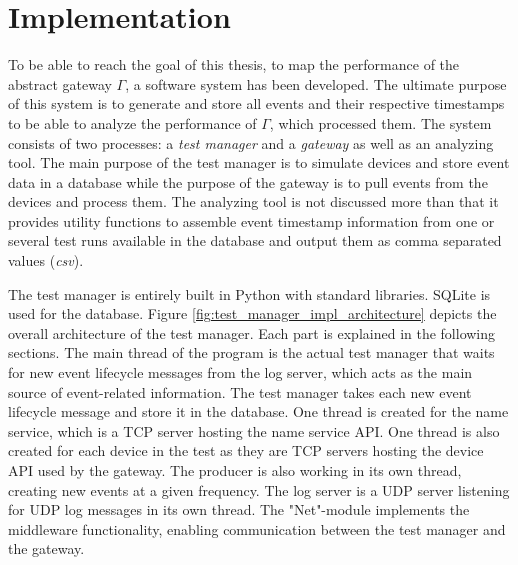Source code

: \chapter{Implementation}
\label{ch:implementation}

To be able to reach the goal of this thesis, to map the performance of the
abstract gateway $\Gamma$, a software system has been developed. The ultimate
purpose of this system is to generate and store all events and their respective
timestamps to be able to analyze the performance of $\Gamma$, which processed
them. The system consists of two processes: a \textit{test manager} and a
\textit{gateway} as well as an analyzing tool. The main purpose of the test
manager is to simulate devices and store event data in a database while the
purpose of the gateway is to pull events from the devices and process them. The
analyzing tool is not discussed more than that it provides utility functions to
assemble event timestamp information from one or several test runs available in
the database and output them as comma separated values (\textit{csv}).

The test manager is entirely built in Python with standard libraries. SQLite is
used for the database. Figure \ref{fig:test_manager_impl_architecture} depicts
the overall architecture of the test manager. Each part is explained in the
following sections. The main thread of the program is the actual test manager
that waits for new event lifecycle messages from the log server, which acts as
the main source of event-related information. The test manager takes each new
event lifecycle message and store it in the database. One thread is created for
the name service, which is a TCP server hosting the name service API. One
thread is also created for each device in the test as they are TCP servers
hosting the device API used by the gateway. The producer is also working in its
own thread, creating new events at a given frequency. The log server is a UDP
server listening for UDP log messages in its own thread. The "Net"-module
implements the middleware functionality, enabling communication between the
test manager and the gateway.

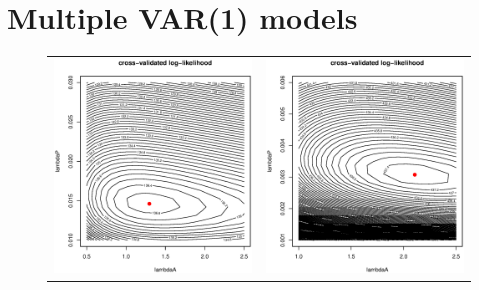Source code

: \section{Multiple VAR(1) models}
\begin{figure}[h!]
\centering
\begin{tabular}{cc}
\includegraphics[scale=0.35]{Figure_9a.eps} &
\includegraphics[scale=0.35]{Figure_9b.eps}

\end{tabular}
\end{figure}
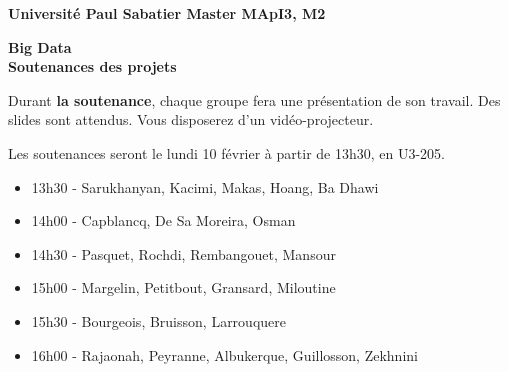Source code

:\documentclass[11pt,reqno]{amsart}
\newcommand {\COURS} {Big Data}
\newcommand {\FORMATION} {Universit\'e Paul Sabatier \hfill Master MApI3, M2}
\begin{document}
\addtolength{\baselineskip}{+0.1\baselineskip}
\pagestyle{empty}
{\sc \bf \noindent \FORMATION \\

}
\vspace{0.5cm}
\begin{center}
    {\bf \COURS \\
        \vspace{0.5cm}
        Soutenances des projets\\
    }
\end{center}
\vspace{1cm}

Durant {\bf la soutenance}, chaque groupe fera une présentation de son travail. Des slides sont attendus. Vous disposerez d'un vidéo-projecteur.

\vspace*{0.5cm}


Les soutenances seront le lundi 10 février à partir de 13h30, en U3-205.

\begin{itemize}
	\item{13h30 -} Sarukhanyan, Kacimi, Makas, Hoang, Ba Dhawi
	\item{14h00 -} Capblancq, De Sa Moreira, Osman
	\item{14h30 -} Pasquet, Rochdi, Rembangouet, Mansour
	\item{15h00 -} Margelin, Petitbout, Gransard, Miloutine
	\item{15h30 -} Bourgeois, Bruisson, Larrouquere
	\item{16h00 -} Rajaonah, Peyranne, Albukerque, Guillosson, Zekhnini
\end{itemize}
\end{document}
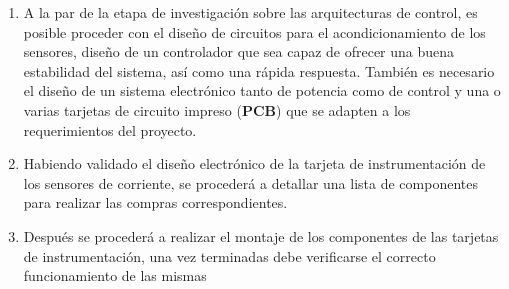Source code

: \begin{enumerate}
   
 
  
 

\item A la par de la etapa de investigación sobre las arquitecturas de control, es posible proceder con el diseño de circuitos para el acondicionamiento de los sensores, diseño de un controlador que sea capaz de ofrecer una buena estabilidad del sistema, así como una rápida respuesta. También es necesario el diseño de un sistema electrónico tanto de potencia como de control y una o varias tarjetas de circuito impreso (\textbf{PCB}) que se adapten a los requerimientos del proyecto. 

\item Habiendo validado el diseño electrónico de la tarjeta de instrumentación de los sensores de corriente, se procederá a detallar una lista de componentes para realizar las compras correspondientes.  

\item Después se procederá a realizar el montaje de los componentes de las tarjetas de instrumentación, una vez terminadas debe verificarse el correcto funcionamiento de las mismas








\end{enumerate}
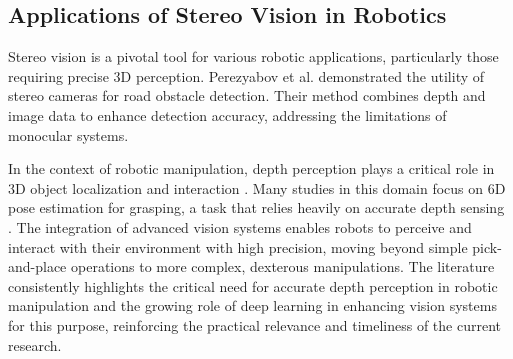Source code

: \documentclass[conference]{IEEEtran}
\begin{document}
\subsection{Applications of Stereo Vision in Robotics}
Stereo vision is a pivotal tool for various robotic applications, particularly those requiring precise 3D perception. Perezyabov et al. \cite{perezyabov2022depth} demonstrated the utility of stereo cameras for road obstacle detection. Their method combines depth and image data to enhance detection accuracy, addressing the limitations of monocular systems.

In the context of robotic manipulation, depth perception plays a critical role in 3D object localization and interaction \cite{guo2025monocular, li2024virt, correll2024versatile, chen2024bio}. Many studies in this domain focus on 6D pose estimation for grasping, a task that relies heavily on accurate depth sensing \cite{du2021vision}. The integration of advanced vision systems enables robots to perceive and interact with their environment with high precision, moving beyond simple pick-and-place operations to more complex, dexterous manipulations. The literature consistently highlights the critical need for accurate depth perception in robotic manipulation and the growing role of deep learning in enhancing vision systems for this purpose, reinforcing the practical relevance and timeliness of the current research.


\end{document}
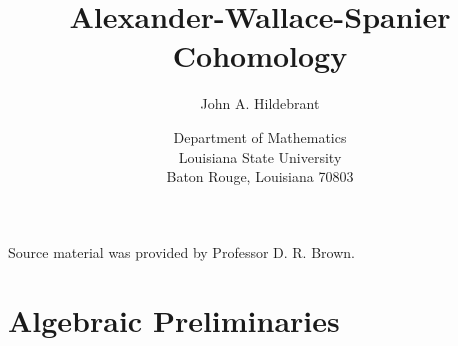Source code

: \documentclass{article}
\let\titlepageAuthor\author
\renewcommand{\author}[1]{\newcommand{\headerAuthor}{#1}\titlepageAuthor{#1}}
\let\titlepageTitle\title
\renewcommand{\title}[1]{\newcommand{\headerTitle}{#1}\titlepageTitle{#1}}
\begin{document}
\title{Alexander-Wallace-Spanier Cohomology}
\author{John A. Hildebrant}
\date{\vspace{3cm}
 Department of Mathematics
 \\ Louisiana State University
 \\ Baton Rouge, Louisiana 70803
 }
\maketitle
\thispagestyle{empty}



\newpage

\setcounter{tocdepth}{3} 
\tableofcontents
\thispagestyle{empty}


\newpage



Source material was provided by Professor D. R. Brown.



\section{Algebraic Preliminaries}

\end{document}
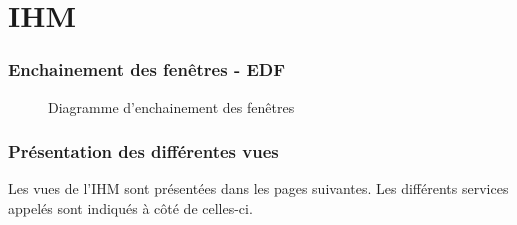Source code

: \part{IHM}
\setcounter{section}{0}

\section{Enchainement des fenêtres - EDF}

\begin{figure}[H]
\noindent{}
\caption{Diagramme d'enchainement des fenêtres}
\end{figure}

\section{Présentation des différentes vues}
Les vues de l'IHM sont présentées dans les pages suivantes. Les différents services appelés sont indiqués à côté de celles-ci.





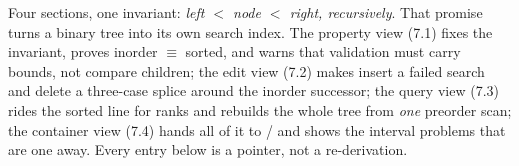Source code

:

Four sections, one invariant: \emph{left $<$ node $<$ right, recursively}. That promise turns a
binary tree into its own search index. The property view (7.1) fixes the invariant, proves inorder
$\equiv$ sorted, and warns that validation must carry bounds, not compare children; the edit view
(7.2) makes insert a failed search and delete a three-case splice around the inorder successor; the
query view (7.3) rides the sorted line for ranks and rebuilds the whole tree from \emph{one} preorder
scan; the container view (7.4) hands all of it to / and shows the
interval problems that are one  away. Every entry below is a pointer, not a
re-derivation.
________________________________________
Your assignment
Give back the data exactly. Pictures stay out.

Response for this exercise
Source code

: \chapter{Implementation}
\label{ch:implementation}

To be able to reach the goal of this thesis, to map the performance of the
abstract gateway $\Gamma$, a software system has been developed. The ultimate
purpose of this system is to generate and store all events and their respective
timestamps to be able to analyze the performance of $\Gamma$, which processed
them. The system consists of two processes: a \textit{test manager} and a
\textit{gateway} as well as an analyzing tool. The main purpose of the test
manager is to simulate devices and store event data in a database while the
purpose of the gateway is to pull events from the devices and process them. The
analyzing tool is not discussed more than that it provides utility functions to
assemble event timestamp information from one or several test runs available in
the database and output them as comma separated values (\textit{csv}).

The test manager is entirely built in Python with standard libraries. SQLite is
used for the database. Figure \ref{fig:test_manager_impl_architecture} depicts
the overall architecture of the test manager. Each part is explained in the
following sections. The main thread of the program is the actual test manager
that waits for new event lifecycle messages from the log server, which acts as
the main source of event-related information. The test manager takes each new
event lifecycle message and store it in the database. One thread is created for
the name service, which is a TCP server hosting the name service API. One
thread is also created for each device in the test as they are TCP servers
hosting the device API used by the gateway. The producer is also working in its
own thread, creating new events at a given frequency. The log server is a UDP
server listening for UDP log messages in its own thread. The "Net"-module
implements the middleware functionality, enabling communication between the
test manager and the gateway.

Source code

: \section{Multiple VAR(1) models}
\begin{figure}[h!]
\centering
\begin{tabular}{cc}
\includegraphics[scale=0.35]{Figure_9a.eps} &
\includegraphics[scale=0.35]{Figure_9b.eps}

\end{tabular}
\end{figure}
Source code

:\documentclass[11pt,reqno]{amsart}
\newcommand {\COURS} {Big Data}
\newcommand {\FORMATION} {Universit\'e Paul Sabatier \hfill Master MApI3, M2}
\begin{document}
\addtolength{\baselineskip}{+0.1\baselineskip}
\pagestyle{empty}
{\sc \bf \noindent \FORMATION \\

}
\vspace{0.5cm}
\begin{center}
    {\bf \COURS \\
        \vspace{0.5cm}
        Soutenances des projets\\
    }
\end{center}
\vspace{1cm}

Durant {\bf la soutenance}, chaque groupe fera une présentation de son travail. Des slides sont attendus. Vous disposerez d'un vidéo-projecteur.

\vspace*{0.5cm}


Les soutenances seront le lundi 10 février à partir de 13h30, en U3-205.

\begin{itemize}
	\item{13h30 -} Sarukhanyan, Kacimi, Makas, Hoang, Ba Dhawi
	\item{14h00 -} Capblancq, De Sa Moreira, Osman
	\item{14h30 -} Pasquet, Rochdi, Rembangouet, Mansour
	\item{15h00 -} Margelin, Petitbout, Gransard, Miloutine
	\item{15h30 -} Bourgeois, Bruisson, Larrouquere
	\item{16h00 -} Rajaonah, Peyranne, Albukerque, Guillosson, Zekhnini
\end{itemize}
\end{document}
Source code

: \begin{enumerate}
   
 
  
 

\item A la par de la etapa de investigación sobre las arquitecturas de control, es posible proceder con el diseño de circuitos para el acondicionamiento de los sensores, diseño de un controlador que sea capaz de ofrecer una buena estabilidad del sistema, así como una rápida respuesta. También es necesario el diseño de un sistema electrónico tanto de potencia como de control y una o varias tarjetas de circuito impreso (\textbf{PCB}) que se adapten a los requerimientos del proyecto. 

\item Habiendo validado el diseño electrónico de la tarjeta de instrumentación de los sensores de corriente, se procederá a detallar una lista de componentes para realizar las compras correspondientes.  

\item Después se procederá a realizar el montaje de los componentes de las tarjetas de instrumentación, una vez terminadas debe verificarse el correcto funcionamiento de las mismas








\end{enumerate}
Source code

: \documentclass[conference]{IEEEtran}
\begin{document}
\subsection{Applications of Stereo Vision in Robotics}
Stereo vision is a pivotal tool for various robotic applications, particularly those requiring precise 3D perception. Perezyabov et al. \cite{perezyabov2022depth} demonstrated the utility of stereo cameras for road obstacle detection. Their method combines depth and image data to enhance detection accuracy, addressing the limitations of monocular systems.

In the context of robotic manipulation, depth perception plays a critical role in 3D object localization and interaction \cite{guo2025monocular, li2024virt, correll2024versatile, chen2024bio}. Many studies in this domain focus on 6D pose estimation for grasping, a task that relies heavily on accurate depth sensing \cite{du2021vision}. The integration of advanced vision systems enables robots to perceive and interact with their environment with high precision, moving beyond simple pick-and-place operations to more complex, dexterous manipulations. The literature consistently highlights the critical need for accurate depth perception in robotic manipulation and the growing role of deep learning in enhancing vision systems for this purpose, reinforcing the practical relevance and timeliness of the current research.


\end{document}
Source code

: \documentclass{article}
\let\titlepageAuthor\author
\renewcommand{\author}[1]{\newcommand{\headerAuthor}{#1}\titlepageAuthor{#1}}
\let\titlepageTitle\title
\renewcommand{\title}[1]{\newcommand{\headerTitle}{#1}\titlepageTitle{#1}}
\begin{document}
\title{Alexander-Wallace-Spanier Cohomology}
\author{John A. Hildebrant}
\date{\vspace{3cm}
 Department of Mathematics
 \\ Louisiana State University
 \\ Baton Rouge, Louisiana 70803
 }
\maketitle
\thispagestyle{empty}



\newpage

\setcounter{tocdepth}{3} 
\tableofcontents
\thispagestyle{empty}


\newpage



Source material was provided by Professor D. R. Brown.



\section{Algebraic Preliminaries}

\end{document}
Source code

: \part{IHM}
\setcounter{section}{0}

\section{Enchainement des fenêtres - EDF}

\begin{figure}[H]
\noindent{}
\caption{Diagramme d'enchainement des fenêtres}
\end{figure}

\section{Présentation des différentes vues}
Les vues de l'IHM sont présentées dans les pages suivantes. Les différents services appelés sont indiqués à côté de celles-ci.





Source code

:

Four sections, one invariant: \emph{left $<$ node $<$ right, recursively}. That promise turns a
binary tree into its own search index. The property view (7.1) fixes the invariant, proves inorder
$\equiv$ sorted, and warns that validation must carry bounds, not compare children; the edit view
(7.2) makes insert a failed search and delete a three-case splice around the inorder successor; the
query view (7.3) rides the sorted line for ranks and rebuilds the whole tree from \emph{one} preorder
scan; the container view (7.4) hands all of it to / and shows the
interval problems that are one  away. Every entry below is a pointer, not a
re-derivation.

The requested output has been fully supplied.